Since Z[i] is an integral ring over a pid, it is dedekind, and since it is dedekind and a ufd, it is a pid. Prime ideals and prime elements coincide.
The norm of a+bi is the product of its conjugates, which is a2+b2. Remember that norm and product commute in any ring extension. If u is a unit, write uv = 1 and take norms to show |u| is a unit. Conversely, if |u| is a unit then the product of the conjugates of u, including u itself, is a unit, which makes u a unit.

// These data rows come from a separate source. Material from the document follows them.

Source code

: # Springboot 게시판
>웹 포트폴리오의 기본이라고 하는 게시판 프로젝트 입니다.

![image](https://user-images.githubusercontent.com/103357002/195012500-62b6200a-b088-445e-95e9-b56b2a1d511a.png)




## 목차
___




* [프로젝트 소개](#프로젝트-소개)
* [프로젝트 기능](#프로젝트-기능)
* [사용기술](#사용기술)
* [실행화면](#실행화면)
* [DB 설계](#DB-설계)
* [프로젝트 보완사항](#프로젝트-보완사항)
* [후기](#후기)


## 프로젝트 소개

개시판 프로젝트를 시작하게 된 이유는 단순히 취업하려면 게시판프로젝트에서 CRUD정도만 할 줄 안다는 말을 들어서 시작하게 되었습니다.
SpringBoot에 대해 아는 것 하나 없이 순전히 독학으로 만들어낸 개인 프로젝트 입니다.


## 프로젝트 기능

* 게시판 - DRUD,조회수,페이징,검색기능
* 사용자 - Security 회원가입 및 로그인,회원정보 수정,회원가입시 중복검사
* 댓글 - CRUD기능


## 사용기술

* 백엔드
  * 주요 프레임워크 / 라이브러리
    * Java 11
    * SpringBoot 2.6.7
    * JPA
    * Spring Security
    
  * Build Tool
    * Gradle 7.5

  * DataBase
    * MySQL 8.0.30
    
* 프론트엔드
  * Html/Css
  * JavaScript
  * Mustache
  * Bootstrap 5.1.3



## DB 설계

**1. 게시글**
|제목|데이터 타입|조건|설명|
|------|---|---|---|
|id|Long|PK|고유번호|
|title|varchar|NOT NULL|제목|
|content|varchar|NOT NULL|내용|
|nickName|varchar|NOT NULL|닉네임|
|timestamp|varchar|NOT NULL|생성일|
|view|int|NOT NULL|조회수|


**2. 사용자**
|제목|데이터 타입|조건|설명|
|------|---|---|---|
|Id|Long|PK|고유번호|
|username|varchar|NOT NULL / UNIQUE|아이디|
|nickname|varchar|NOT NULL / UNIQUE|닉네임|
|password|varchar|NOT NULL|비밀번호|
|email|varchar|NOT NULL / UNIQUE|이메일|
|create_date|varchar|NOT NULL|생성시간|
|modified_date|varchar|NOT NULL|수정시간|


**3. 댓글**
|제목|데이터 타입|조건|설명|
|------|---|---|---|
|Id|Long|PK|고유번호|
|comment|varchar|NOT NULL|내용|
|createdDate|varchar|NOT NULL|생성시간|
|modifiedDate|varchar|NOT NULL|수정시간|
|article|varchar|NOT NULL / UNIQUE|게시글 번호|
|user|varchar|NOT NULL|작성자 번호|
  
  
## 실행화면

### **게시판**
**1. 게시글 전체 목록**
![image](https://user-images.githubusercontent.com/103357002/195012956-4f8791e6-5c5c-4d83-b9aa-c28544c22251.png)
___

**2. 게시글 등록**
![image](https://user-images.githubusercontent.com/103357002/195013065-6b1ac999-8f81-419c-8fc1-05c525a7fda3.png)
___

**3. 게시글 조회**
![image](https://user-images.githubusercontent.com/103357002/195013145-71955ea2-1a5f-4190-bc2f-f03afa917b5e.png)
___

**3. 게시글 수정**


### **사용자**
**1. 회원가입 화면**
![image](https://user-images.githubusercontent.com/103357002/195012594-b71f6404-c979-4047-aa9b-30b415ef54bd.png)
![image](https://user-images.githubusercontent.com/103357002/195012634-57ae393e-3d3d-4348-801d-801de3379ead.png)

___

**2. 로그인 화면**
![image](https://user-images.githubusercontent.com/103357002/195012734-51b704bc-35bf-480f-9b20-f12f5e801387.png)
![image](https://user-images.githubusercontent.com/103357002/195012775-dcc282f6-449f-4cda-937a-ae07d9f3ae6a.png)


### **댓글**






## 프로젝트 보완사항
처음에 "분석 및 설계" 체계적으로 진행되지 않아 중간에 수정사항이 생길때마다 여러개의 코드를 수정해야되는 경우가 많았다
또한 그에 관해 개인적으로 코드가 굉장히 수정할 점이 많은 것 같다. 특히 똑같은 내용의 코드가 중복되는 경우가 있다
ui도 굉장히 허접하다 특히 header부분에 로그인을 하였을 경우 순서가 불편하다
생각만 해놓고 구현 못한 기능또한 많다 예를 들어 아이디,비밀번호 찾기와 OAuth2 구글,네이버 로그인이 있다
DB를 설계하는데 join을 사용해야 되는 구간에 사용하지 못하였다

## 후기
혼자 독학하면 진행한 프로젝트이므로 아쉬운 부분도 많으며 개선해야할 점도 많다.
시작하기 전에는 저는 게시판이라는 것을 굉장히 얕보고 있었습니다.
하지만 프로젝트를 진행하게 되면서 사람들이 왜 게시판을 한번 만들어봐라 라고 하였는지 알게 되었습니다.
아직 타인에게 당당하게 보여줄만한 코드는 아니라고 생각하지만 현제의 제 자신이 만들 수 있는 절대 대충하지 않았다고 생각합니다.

If |x| is prime in Z then x is prime in Z[i]. Write x = yz and take norms, and |y| or |z| is a unit, whence y or z is a unit. These properties are used to determine when the prime p (in the integers) factors in the gaussian integers. The factorization is completely characterized. In summary, 2 factors into 1+i times itself, p = 1 mod 4 factors into two distinct conjugate primes, and p = 3 mod 4 remains prime in Z[i].
Since prime elements and prime ideals coincide, the splitting problem has been solved for the gaussian integers. There are three cases, for p = 2, 1 mod 4, and 3 mod 4, as described above. You may want to confirm the degree equation in each case. Multiplicity times ramification degree times residue degree = 2.
Since the splitting problem does not change with localization, we know how p factors in Z[i] localized about p. These are the gaussian rationals without p in the denominator.